What is expected → Search the entries for the word "including" and pull out each line that has it.

Records →
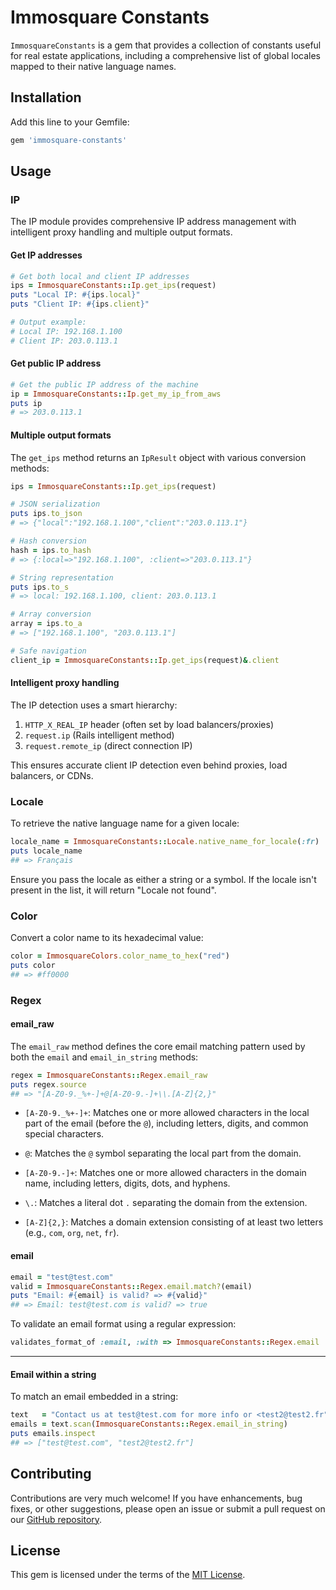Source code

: # Immosquare Constants

`ImmosquareConstants` is a gem that provides a collection of constants useful for real estate applications, including a comprehensive list of global locales mapped to their native language names.

## Installation

Add this line to your Gemfile:

```ruby
gem 'immosquare-constants'
```

## Usage

### IP

The IP module provides comprehensive IP address management with intelligent proxy handling and multiple output formats.

#### Get IP addresses

```ruby
# Get both local and client IP addresses
ips = ImmosquareConstants::Ip.get_ips(request)
puts "Local IP: #{ips.local}"
puts "Client IP: #{ips.client}"

# Output example:
# Local IP: 192.168.1.100
# Client IP: 203.0.113.1
```

#### Get public IP address

```ruby
# Get the public IP address of the machine
ip = ImmosquareConstants::Ip.get_my_ip_from_aws
puts ip
# => 203.0.113.1
```

#### Multiple output formats

The `get_ips` method returns an `IpResult` object with various conversion methods:

```ruby
ips = ImmosquareConstants::Ip.get_ips(request)

# JSON serialization
puts ips.to_json
# => {"local":"192.168.1.100","client":"203.0.113.1"}

# Hash conversion
hash = ips.to_hash
# => {:local=>"192.168.1.100", :client=>"203.0.113.1"}

# String representation
puts ips.to_s
# => local: 192.168.1.100, client: 203.0.113.1

# Array conversion
array = ips.to_a
# => ["192.168.1.100", "203.0.113.1"]

# Safe navigation
client_ip = ImmosquareConstants::Ip.get_ips(request)&.client
```

#### Intelligent proxy handling

The IP detection uses a smart hierarchy:
1. `HTTP_X_REAL_IP` header (often set by load balancers/proxies)
2. `request.ip` (Rails intelligent method)
3. `request.remote_ip` (direct connection IP)

This ensures accurate client IP detection even behind proxies, load balancers, or CDNs.


### Locale

To retrieve the native language name for a given locale:

```ruby
locale_name = ImmosquareConstants::Locale.native_name_for_locale(:fr)
puts locale_name
## => Français
```

Ensure you pass the locale as either a string or a symbol. If the locale isn't present in the list, it will return "Locale not found".


### Color

Convert a color name to its hexadecimal value:

```ruby
color = ImmosquareColors.color_name_to_hex("red")
puts color
## => #ff0000
```

### Regex

#### email_raw
The `email_raw` method defines the core email matching pattern used by both the `email` and `email_in_string` methods:

```ruby
regex = ImmosquareConstants::Regex.email_raw
puts regex.source
## => "[A-Z0-9._%+-]+@[A-Z0-9.-]+\\.[A-Z]{2,}"
```


- `[A-Z0-9._%+-]+`: Matches one or more allowed characters in the local part of the email (before the `@`), including letters, digits, and common special characters.

- `@`: Matches the `@` symbol separating the local part from the domain.

- `[A-Z0-9.-]+`: Matches one or more allowed characters in the domain name, including letters, digits, dots, and hyphens.

- `\.`: Matches a literal dot `.` separating the domain from the extension.

- `[A-Z]{2,}`: Matches a domain extension consisting of at least two letters (e.g., `com`, `org`, `net`, `fr`).

#### email

```ruby
email = "test@test.com"
valid = ImmosquareConstants::Regex.email.match?(email)
puts "Email: #{email} is valid? => #{valid}"
## => Email: test@test.com is valid? => true
```

To validate an email format using a regular expression:

```ruby
validates_format_of :email, :with => ImmosquareConstants::Regex.email
```

---

#### Email within a string
To match an email embedded in a string:

```ruby
text   = "Contact us at test@test.com for more info or <test2@test2.fr"
emails = text.scan(ImmosquareConstants::Regex.email_in_string)
puts emails.inspect
## => ["test@test.com", "test2@test2.fr"]
```




## Contributing

Contributions are very much welcome! If you have enhancements, bug fixes, or other suggestions, please open an issue or submit a pull request on our [GitHub repository](https://github.com/immosquare/immosquare-constants).

## License

This gem is licensed under the terms of the [MIT License](https://opensource.org/licenses/MIT).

Solution for this task →
`ImmosquareConstants` is a gem that provides a collection of constants useful for real estate applications, including a comprehensive list of global locales mapped to their native language names.
- `[A-Z0-9._%+-]+`: Matches one or more allowed characters in the local part of the email (before the `@`), including letters, digits, and common special characters.
- `[A-Z0-9.-]+`: Matches one or more allowed characters in the domain name, including letters, digits, dots, and hyphens.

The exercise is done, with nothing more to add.